Data Monitoring in FinTech and Gambling: A Question of Survival, Not Comfort

Data Monitoring in FinTech and Gambling: A Question of Survival, Not Comfort

This article was written under the guidance of Michael,
our Senior DevOps Engineer with 10+ years of expertise in this field.

“Attention to detail largely determines the successful realization of business ideas.” This was said by renowned British entrepreneur Sir Richard Branson back in the twentieth century. While this statement is certainly important for traditional business and even general IT commerce, in FinTech and Gambling it is simply a foundational principle — one without which a project can be written off immediately. The same applies to data security violations, which we covered in an earlier article, “Where Do Your Secrets Live? Security Architecture in Gambling and Fintech,” published on the BeFund blog.

Properly configured data monitoring does not merely enable timely incident response, as is the case in other industries. It allows problems to be identified before they occur, thereby preventing financial losses, user complaints, and minimizing regulatory risk. These are all critical issues for FinTech and Gambling that can be averted through comprehensive real-time awareness of the project’s status.

Background

The online gambling market surpassed $130 billion in 2025 and continues to grow at 10% annually. FinTech is expanding even faster. Behind these figures lies the reality of the industry: billions of transactions daily, millions of users in real time, and regulators closely monitoring every market participant, determined to penalize those who violate the rules.

The cost of inaction over a comparable period is equally staggering: $1.23 billion in fines in just six months, a 417% increase in penalties compared to the previous year, and a shift in regulatory behavior from reactive (violation identified — penalty issued) to preventive (potential problems anticipated — operations blocked before real harm occurs).

And that covers only cases where FinTech and Gambling projects face regulatory opposition.
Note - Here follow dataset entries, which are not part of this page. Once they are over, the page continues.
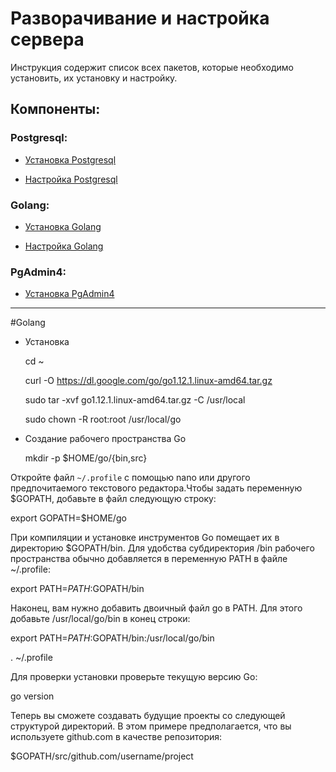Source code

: # Разворачивание и настройка сервера

Инструкция содержит список всех пакетов, которые необходимо установить, их установку и настройку.

## Компоненты:
### Postgresql:

- [Установка Postgresql](#Postgresql)

- [Настройка Postgresql](#Postgresql)

### Golang:

- [Установка Golang](#Golang)

- [Настройка Golang](#Golang)

### PgAdmin4:
- [Установка PgAdmin4](#PgAdmin4)

----

#Golang

- Установка

    cd ~
  
    curl -O https://dl.google.com/go/go1.12.1.linux-amd64.tar.gz
  
    sudo tar -xvf go1.12.1.linux-amd64.tar.gz -C /usr/local
  
    sudo chown -R root:root /usr/local/go
  
- Создание рабочего пространства Go

  mkdir -p $HOME/go/{bin,src}
  
Откройте файл `~/.profile` с помощью nano или другого предпочитаемого текстового редактора.Чтобы задать переменную $GOPATH, добавьте в файл следующую строку:

  export GOPATH=$HOME/go
  
При компиляции и установке инструментов Go помещает их в директорию $GOPATH/bin. Для удобства субдиректория /bin рабочего пространства обычно добавляется в переменную PATH в файле ~/.profile:

  export PATH=$PATH:$GOPATH/bin

Наконец, вам нужно добавить двоичный файл go в PATH. Для этого добавьте /usr/local/go/bin в конец строки:

  export PATH=$PATH:$GOPATH/bin:/usr/local/go/bin

  . ~/.profile
  
Для проверки установки проверьте текущую версию Go:

  go version

Теперь вы сможете создавать будущие проекты со следующей структурой директорий. В этом примере предполагается, что вы используете github.com в качестве репозитория:

  $GOPATH/src/github.com/username/project


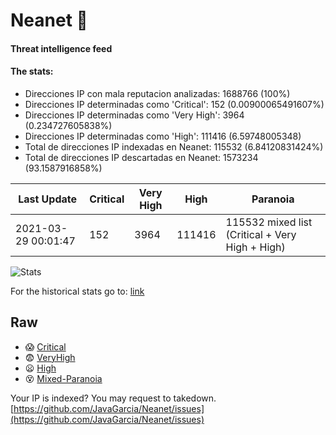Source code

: # Neanet :hocho:
#### Threat intelligence feed
#### The stats:

- Direcciones IP con mala reputacion analizadas: 1688766 (100%)
- Direcciones IP determinadas como 'Critical':  152 (0.00900065491607%)
- Direcciones IP determinadas como 'Very High':  3964 (0.234727605838%)
- Direcciones IP determinadas como 'High':  111416 (6.59748005348)
- Total de direcciones IP indexadas en Neanet:  115532 (6.84120831424%)
- Total de direcciones IP descartadas en Neanet:  1573234 (93.1587916858%)

| Last Update | Critical | Very High | High | Paranoia |
| --- | --- | --- | --- | --- |
| 2021-03-29 00:01:47 | 152 | 3964 | 111416 | 115532 mixed list (Critical + Very High + High)|

![Stats](https://docs.google.com/spreadsheets/d/e/2PACX-1vSnaNMIXVabIpDJjufMlzH7poXnshF3mgd8Is1g9ytUEzVsP5my4Trn8f-xkoLLQ38xpL3HtmUexLo6/pubchart?oid=501124687&format=image)

For the historical stats go to: [link](/stats.csv)
## Raw
- :scream: [Critical](https://raw.githubusercontent.com/JavaGarcia/Neanet/master/blacklists/neanet_critical.txt)
- :fearful: [VeryHigh](https://raw.githubusercontent.com/JavaGarcia/Neanet/master/blacklists/neanet_veryHigh.txtt)
- :frowning: [High](https://raw.githubusercontent.com/JavaGarcia/Neanet/master/blacklists/neanet_high.txt)
- :dizzy_face: [Mixed-Paranoia](https://raw.githubusercontent.com/JavaGarcia/Neanet/master/blacklists/neanet_all.txt)


Your IP is indexed? You may request to takedown. [https://github.com/JavaGarcia/Neanet/issues](https://github.com/JavaGarcia/Neanet/issues)











































































































































































































































































































































































































































































































































































































































































































































































































































































































































































































































































































































































































































































































































































































































































































































































































































































































































































































































































































































































































































































































































































































































































































































































































































































































































































































































































































































































































































































































































































































































































































































































































































































































































































































































































































































































































































































































































































































































































































































































































































































































































































































































































































































































































































































































































































































































































































































































































































































































































































































































































































































































































































































































































































































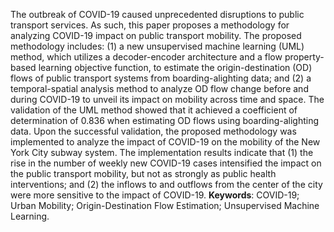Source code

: The outbreak of COVID-19 caused unprecedented disruptions to public transport services. As such, this paper proposes a methodology for analyzing COVID-19 impact on public transport mobility. The proposed methodology includes: (1) a new unsupervised machine learning (UML) method, which utilizes a decoder-encoder architecture and a flow property-based learning objective function, to estimate the origin-destination (OD) flows of public transport systems from boarding-alighting data; and (2) a temporal-spatial analysis method to analyze OD flow change before and during COVID-19 to unveil its impact on mobility across time and space. The validation of the UML method showed that it achieved a coefficient of determination of 0.836 when estimating OD flows using boarding-alighting data. Upon the successful validation, the proposed methodology was implemented to analyze the impact of COVID-19 on the mobility of the New York City subway system. The implementation results indicate that (1) the rise in the number of weekly new COVID-19 cases intensified the impact on the public transport mobility, but not as strongly as public health interventions; and (2) the inflows to and outflows from the center of the city were more sensitive to the impact of COVID-19.
**Keywords**: COVID-19; Urban Mobility; Origin-Destination Flow Estimation; Unsupervised Machine Learning.

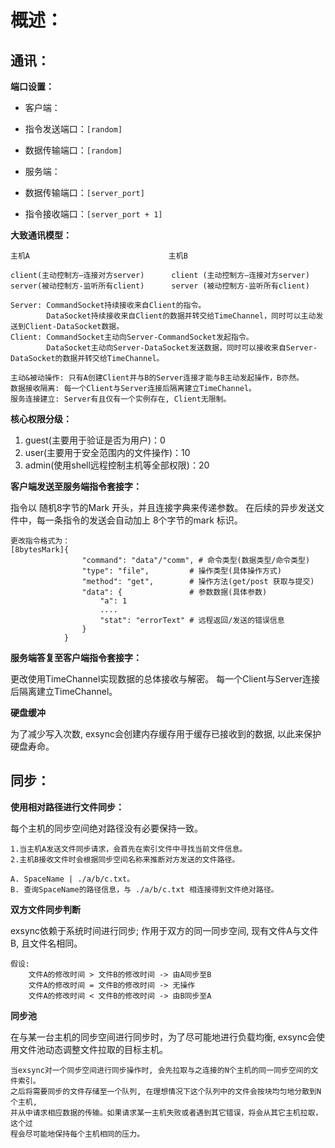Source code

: # 概述：
## 通讯：

**端口设置：**

* 客户端：
* 指令发送端口：`[random]`
* 数据传输端口：`[random]`


* 服务端：
* 数据传输端口：`[server_port]`
* 指令接收端口：`[server_port + 1]`

**大致通讯模型：**

    主机A                               主机B

    client(主动控制方—连接对方server)      client (主动控制方—连接对方server)
    server(被动控制方-监听所有client)      server (被动控制方-监听所有client)

    Server: CommandSocket持续接收来自Client的指令。
            DataSocket持续接收来自Client的数据并转交给TimeChannel，同时可以主动发送到Client-DataSocket数据。
    Client: CommandSocket主动向Server-CommandSocket发起指令。
            DataSocket主动向Server-DataSocket发送数据，同时可以接收来自Server-DataSocket的数据并转交给TimeChannel。

    主动&被动操作: 只有A创建Client并与B的Server连接才能与B主动发起操作，B亦然。
    数据接收隔离: 每一个Client与Server连接后隔离建立TimeChannel。
    服务连接建立: Server有且仅有一个实例存在, Client无限制。

**核心权限分级：**

1. guest(主要用于验证是否为用户)：0
2. user(主要用于安全范围内的文件操作)：10
3. admin(使用shell远程控制主机等全部权限)：20

**客户端发送至服务端指令套接字：**

指令以 随机8字节的Mark 开头，并且连接字典来传递参数。
在后续的异步发送文件中，每一条指令的发送会自动加上 8个字节的mark 标识。

    更改指令格式为：
    [8bytesMark]{
                    "command": "data"/"comm", # 命令类型(数据类型/命令类型)
                    "type": "file",         # 操作类型(具体操作方式)
                    "method": "get",        # 操作方法(get/post 获取与提交)
                    "data": {               # 参数数据(具体参数)
                        "a": 1
                        ....
                        "stat": "errorText" # 远程返回/发送的错误信息
                    }
                }

**服务端答复至客户端指令套接字：**

更改使用TimeChannel实现数据的总体接收与解密。
每一个Client与Server连接后隔离建立TimeChannel。

**硬盘缓冲**

为了减少写入次数, exsync会创建内存缓存用于缓存已接收到的数据, 以此来保护硬盘寿命。


## 同步：

**使用相对路径进行文件同步：**

每个主机的同步空间绝对路径没有必要保持一致。

    1.当主机A发送文件同步请求，会首先在索引文件中寻找当前文件信息。
    2.主机B接收文件时会根据同步空间名称来推断对方发送的文件路径。
        
    A. SpaceName | ./a/b/c.txt。
    B. 查询SpaceName的路径信息，与 ./a/b/c.txt 相连接得到文件绝对路径。

**双方文件同步判断**

exsync依赖于系统时间进行同步; 作用于双方的同一同步空间, 现有文件A与文件B, 且文件名相同。

    假设:
        文件A的修改时间 > 文件B的修改时间 -> 由A同步至B
        文件A的修改时间 = 文件B的修改时间 -> 无操作
        文件A的修改时间 < 文件B的修改时间 -> 由B同步至A
        
**同步池**

在与某一台主机的同步空间进行同步时，为了尽可能地进行负载均衡, exsync会使用文件池动态调整文件拉取的目标主机。
    
    当exsync对一个同步空间进行同步操作时, 会先拉取与之连接的N个主机的同一同步空间的文件索引。 
    之后将需要同步的文件存储至一个队列, 在理想情况下这个队列中的文件会按块均匀地分散到N个主机,
    并从中请求相应数据的传输。如果请求某一主机失败或者遇到其它错误，将会从其它主机拉取，这个过
    程会尽可能地保持每个主机相同的压力。

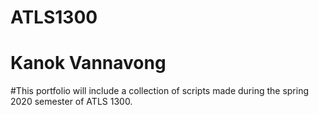 # ATLS1300
# Kanok Vannavong

#This portfolio will include a collection of scripts made during the spring 2020 semester of ATLS 1300.
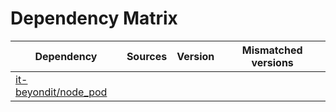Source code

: # Dependency Matrix

Dependency | Sources | Version | Mismatched versions
---------- | ------- | ------- | -------------------
[it-beyondit/node_pod](https://github.com/it-beyondit/node_pod.git) |  | []() | 
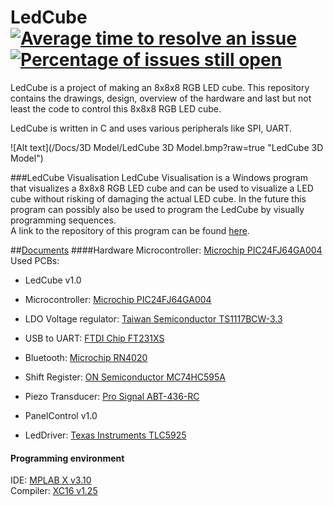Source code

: # LedCube [![Average time to resolve an issue](http://isitmaintained.com/badge/resolution/vidavidorra/LedCube.svg)](http://isitmaintained.com/project/vidavidorra/LedCube "Average time to resolve an issue") [![Percentage of issues still open](http://isitmaintained.com/badge/open/vidavidorra/LedCube.svg)](http://isitmaintained.com/project/vidavidorra/LedCube "Percentage of issues still open")

LedCube is a project of making an 8x8x8 RGB LED cube. This repository contains the drawings, design, overview of the hardware and last but not least the code to control this 8x8x8 RGB LED cube.

LedCube is written in C and uses various peripherals like SPI, UART.

![Alt text](/Docs/3D Model/LedCube 3D Model.bmp?raw=true "LedCube 3D Model")

###LedCube Visualisation
LedCube Visualisation is a Windows program that visualizes a 8x8x8 RGB LED cube and can be used to visualize a LED cube without risking of damaging the actual LED cube. In the future this program can possibly also be used to program the LedCube by visually programming sequences.<br />
A link to the repository of this program can be found [here](https://github.com/vidavidorra/LedCube-Visualisation/).

##[Documents](Docs)
####Hardware
Microcontroller: [Microchip PIC24FJ64GA004](http://www.microchip.com/wwwproducts/Devices.aspx?product=PIC24FJ64GA004)  
Used PCBs:
* LedCube v1.0
 * Microcontroller: [Microchip PIC24FJ64GA004](http://www.microchip.com/wwwproducts/Devices.aspx?product=PIC24FJ64GA004)
 * LDO Voltage regulator: [Taiwan Semiconductor TS1117BCW-3.3](http://nl.farnell.com/taiwan-semiconductor/ts1117bcw-3-3/ldo-voltage-reg-0-8a-12v-sot223/dp/7208359?ost=7208359)
 * USB to UART: [FTDI Chip FT231XS](http://www.ftdichip.com/Products/ICs/FT231X.html)
 * Bluetooth: [Microchip RN4020](http://www.microchip.com/wwwproducts/Devices.aspx?product=RN4020)
 * Shift Register: [ON Semiconductor MC74HC595A](http://www.onsemi.com/PowerSolutions/product.do?id=MC74HC595A)
 * Piezo Transducer: [Pro Signal ABT-436-RC](http://nl.farnell.com/pro-signal/abt-436-rc/piezo-transducer-pcb/dp/1300026?ost=1300026)

* PanelControl v1.0
 * LedDriver: [Texas Instruments TLC5925](http://www.ti.com/product/tlc5925)
 
#### Programming environment
IDE: [MPLAB X v3.10](http://www.microchip.com/pagehandler/en-us/family/mplabx/home.html?tab=t2)  
Compiler: [XC16 v1.25](http://www.microchip.com/pagehandler/en-us/devtools/mplabxc/home.html#tab-2)  
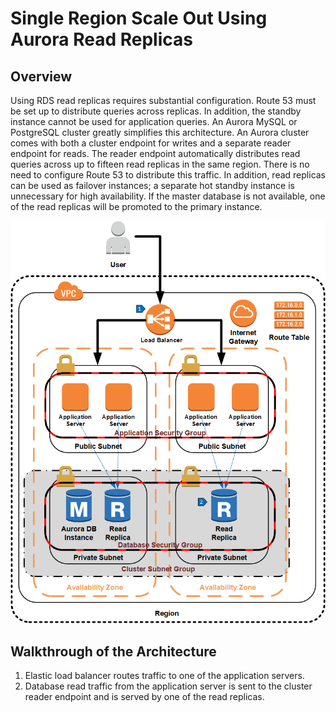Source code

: # Single Region Scale Out Using Aurora Read Replicas

## Overview

Using RDS read replicas requires substantial configuration. Route 53 must be set up to distribute queries across replicas. In addition, the standby instance cannot be used for application queries. An Aurora MySQL or PostgreSQL cluster greatly simplifies this architecture. An Aurora cluster comes with both a cluster endpoint for writes and a separate reader endpoint for reads. The reader endpoint automatically distributes read queries across up to fifteen  read replicas in the same region. There is no need to configure Route 53 to distribute this traffic. In addition, read replicas can be used as failover instances; a separate hot standby instance is unnecessary for high availability. If the master database is not available, one of the read replicas will be promoted to the primary instance. 

![Single Region Scale Out with Aurora](single-region-scale-out-aurora.png)

## Walkthrough of the Architecture

1. Elastic load balancer routes traffic to one of the application servers.
2. Database read traffic from the application server is sent to the cluster reader endpoint and is served by one of the read replicas.

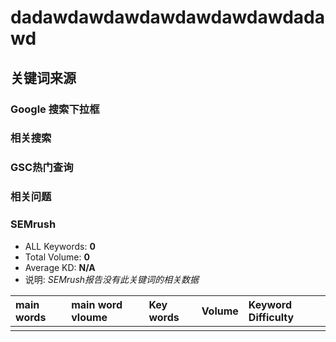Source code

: 
# dadawdawdawdawdawdawdawdadawd

## 关键词来源

### Google 搜索下拉框

### 相关搜索

### GSC热门查询

### 相关问题

### SEMrush
- ALL Keywords: **0**
- Total Volume: **0**
- Average KD: **N/A**
- 说明: *SEMrush报告没有此关键词的相关数据*

| main words | main word vloume | Key words | Volume | Keyword Difficulty |
| :--------- | :--------------- | :-------- | :----- | :----------------- |
|            |                  |           |        |                    |
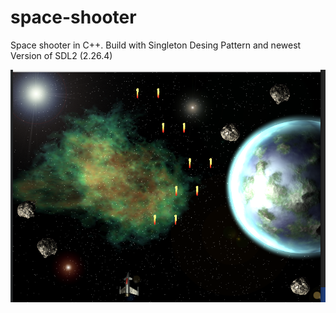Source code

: # space-shooter

Space shooter in C++. Build with Singleton Desing Pattern and newest Version of SDL2 (2.26.4)

![My Image](images/space_shooter.png)

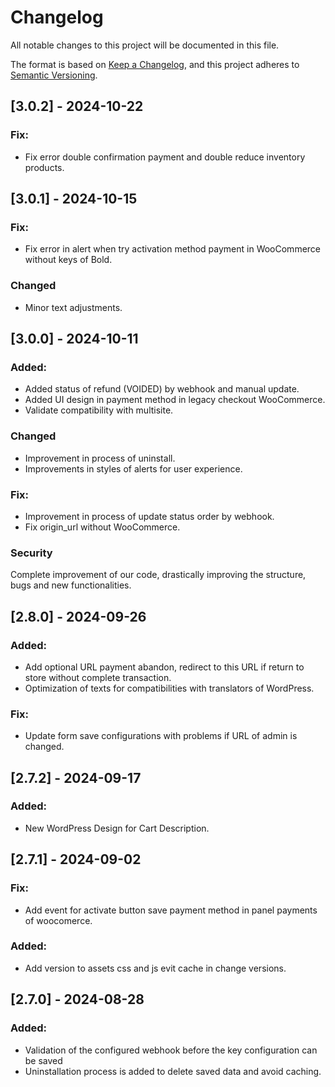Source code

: # Changelog

All notable changes to this project will be documented in this file.

The format is based on [Keep a Changelog](https://keepachangelog.com/en/1.0.0/), and this project adheres to [Semantic Versioning](https://semver.org/spec/v2.0.0.html).

## [3.0.2] - 2024-10-22
### Fix:
- Fix error double confirmation payment and double reduce inventory products.

## [3.0.1] - 2024-10-15
### Fix:
- Fix error in alert when try activation method payment in WooCommerce without keys of Bold.

### Changed
- Minor text adjustments.

## [3.0.0] - 2024-10-11
### Added:
- Added status of refund (VOIDED) by webhook and manual update.
- Added UI design in payment method in legacy checkout WooCommerce.
- Validate compatibility with multisite.

### Changed
- Improvement in process of uninstall.
- Improvements in styles of alerts for user experience.

### Fix:
- Improvement in process of update status order by webhook.
- Fix origin_url without WooCommerce.

### Security
Complete improvement of our code, drastically improving the structure, bugs and new functionalities.

## [2.8.0] - 2024-09-26
### Added:
- Add optional URL payment abandon, redirect to this URL if return to store without complete transaction.
- Optimization of texts for compatibilities with translators of WordPress.

### Fix:
- Update form save configurations with problems if URL of admin is changed.

## [2.7.2] - 2024-09-17
### Added:
- New WordPress Design for Cart Description.

## [2.7.1] - 2024-09-02
### Fix:
- Add event for activate button save payment method in panel payments of woocomerce.

### Added:
- Add version to assets css and js evit cache in change versions.

## [2.7.0] - 2024-08-28
### Added:
- Validation of the configured webhook before the key configuration can be saved
- Uninstallation process is added to delete saved data and avoid caching.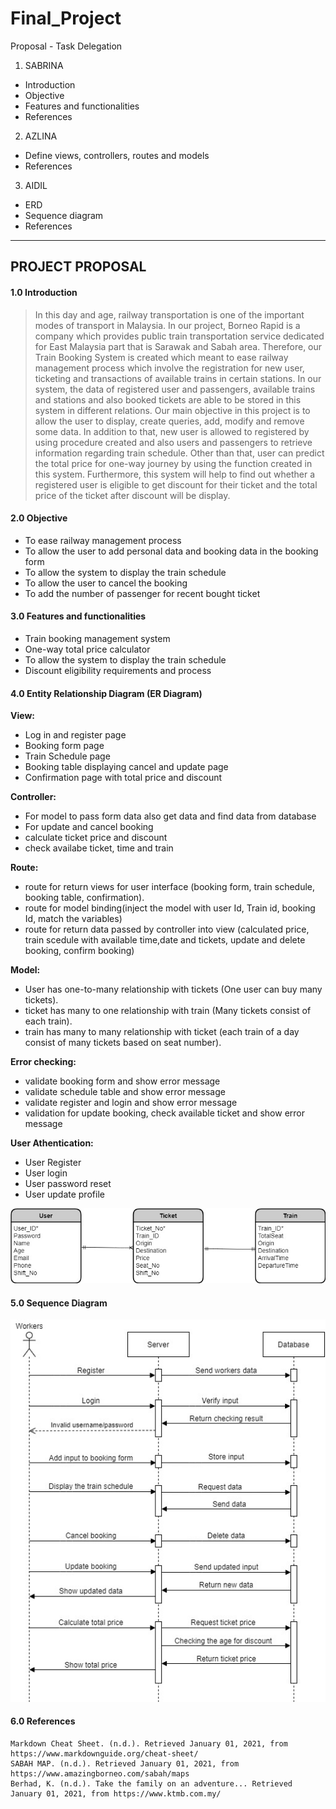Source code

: # Final_Project

Proposal - Task Delegation

1. SABRINA

- Introduction
- Objective
- Features and functionalities
- References

2. AZLINA

- Define views, controllers, routes and models
- References

3. AIDIL

- ERD
- Sequence diagram
- References

---

## PROJECT PROPOSAL

#### 1.0 Introduction

> In this day and age, railway transportation is one of the important modes of transport in Malaysia. In our project, Borneo Rapid is a company which provides public train transportation service dedicated for East Malaysia part that is Sarawak and Sabah area. Therefore, our Train Booking System is created which meant to ease railway management process which involve the registration for new user, ticketing and transactions of available trains in certain stations. In our system, the data of registered user and passengers, available trains and stations and also booked tickets are able to be stored in this system in different relations. Our main objective in this project is to allow the user to display, create queries, add, modify and remove some data. In addition to that, new user is allowed to registered by using procedure created and also users and passengers to retrieve information regarding train schedule. Other than that, user can predict the total price for one-way journey by using the function created in this system. Furthermore, this system will help to find out whether a registered user is eligible to get discount for their ticket and the total price of the ticket after discount will be display.

#### 2.0 Objective

   <ul>
   <li>To ease railway management process</li>
   <li>To allow the user to add personal data and booking data in the booking form</li>
   <li>To allow the system to display the train schedule</li>
   <li>To allow the user to cancel the booking</li>
   <li>To add the number of passenger for recent bought ticket</li>
   </ul>

#### 3.0 Features and functionalities

   <ul>
   <li>Train booking management system</li>
   <li>One-way total price calculator</li>
   <li>To allow the system to display the train schedule</li>
   <li>Discount eligibility requirements and process</li>
   </ul>
   
#### 4.0 Entity Relationship Diagram (ER Diagram)

**View:**

   <ul>
   <li>Log in and register page</li>
   <li>Booking form page</li>
   <li>Train Schedule page</li>
   <li>Booking table displaying cancel and update page</li>
   <li>Confirmation page with total price and discount</li>
   </ul>

**Controller:**

   <ul>
   <li> For model to pass form data also get data and find data from database
   <li> For update and cancel booking
   <li> calculate ticket price and discount
   <li> check availabe ticket, time and train 
   </ul>

**Route:**

   <ul>
   <li> route for return views for user interface (booking form, train schedule, booking table, confirmation).
   <li> route for model binding(inject the model with user Id, Train id, booking Id, match the variables)
   <li> route for return data passed by controller into view (calculated price, train scedule with available time,date and tickets, update and delete booking, confirm booking)
   </ul>
   
   **Model:**
   <ul>
   <li> User has one-to-many relationship with tickets (One user can buy many tickets).
   <li> ticket has many to one relationship with train  (Many tickets consist of each train).
   <li> train has many to many relationship with ticket (each train of a day consist of many tickets based on seat number).
   </ul>
	   
   **Error checking:**
   <ul>
   <li> validate booking form and show error message
   <li> validate schedule table and show error message
   <li> validate register and login and show error message
   <li> validation for update booking, check available ticket and show error message
   </ul>

**User Athentication:**

   <ul>
   <li> User Register
   <li> User login
   <li> User password reset
   <li> User update profile
   </ul>
   
![Entity Relationship Diagram](/resources/ERD.jpg)

#### 5.0 Sequence Diagram

![Entity Relationship Diagram](/resources/SD.jpg)

#### 6.0 References

    Markdown Cheat Sheet. (n.d.). Retrieved January 01, 2021, from https://www.markdownguide.org/cheat-sheet/
    SABAH MAP. (n.d.). Retrieved January 01, 2021, from https://www.amazingborneo.com/sabah/maps
    Berhad, K. (n.d.). Take the family on an adventure... Retrieved January 01, 2021, from https://www.ktmb.com.my/



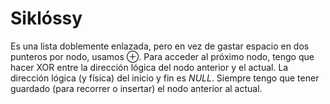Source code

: # Siklóssy

Es una lista doblemente enlazada, pero en vez de gastar espacio en dos punteros por nodo, usamos ⊕. Para acceder al próximo nodo, tengo que hacer XOR entre la dirección lógica del nodo anterior y el actual.
La dirección lógica (y física) del inicio y fin es *NULL*. Siempre tengo que tener guardado (para recorrer o insertar) el nodo anterior al actual.
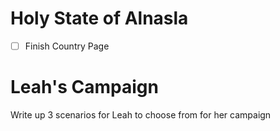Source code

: # Holy State of Alnasla
- [ ] Finish Country Page

# Leah's Campaign
Write up 3 scenarios for Leah to choose from for her campaign


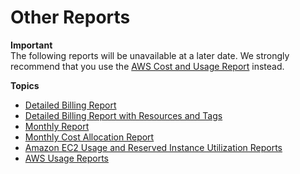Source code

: # Other Reports<a name="billing-reports-other"></a>

**Important**  
The following reports will be unavailable at a later date\. We strongly recommend that you use the [AWS Cost and Usage Report](billing-reports-costusage.md) instead\.

**Topics**
+ [Detailed Billing Report](DetailedBillingReport.md)
+ [Detailed Billing Report with Resources and Tags](reportstagsresources.md)
+ [Monthly Report](monthly-report.md)
+ [Monthly Cost Allocation Report](reportwithtags.md)
+ [Amazon EC2 Usage and Reserved Instance Utilization Reports](ec2reportlinks.md)
+ [AWS Usage Reports](view-usage-reports.md)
In reality, losses from poor monitoring are many times greater and stem directly from operational failures: hardware and software issues detected too late, inaccurate assessments of user behavior, unnoticed malicious activity — which is also increasing — and much more.

To summarize: in FinTech and Gambling, it is not enough to simply know that the server is running, users are active, and things are “somehow” functioning. Sustaining a business — not even scaling it — requires thorough knowledge of all current aspects and the ability to anticipate negative changes before they materialize. This is not about comfort. This is a must.

Now let’s get specific.

Technical Infrastructure Monitoring

We begin at the foundational level: the infrastructure that underpins all operations. No matter how sophisticated the software solutions are, they run on hardware. Without adequate awareness of hardware status and capacity, it is impossible to accurately assess the situation, forecast risks, or act proactively. The following components must be monitored:

Infrastructure Monitoring (Baseline Level)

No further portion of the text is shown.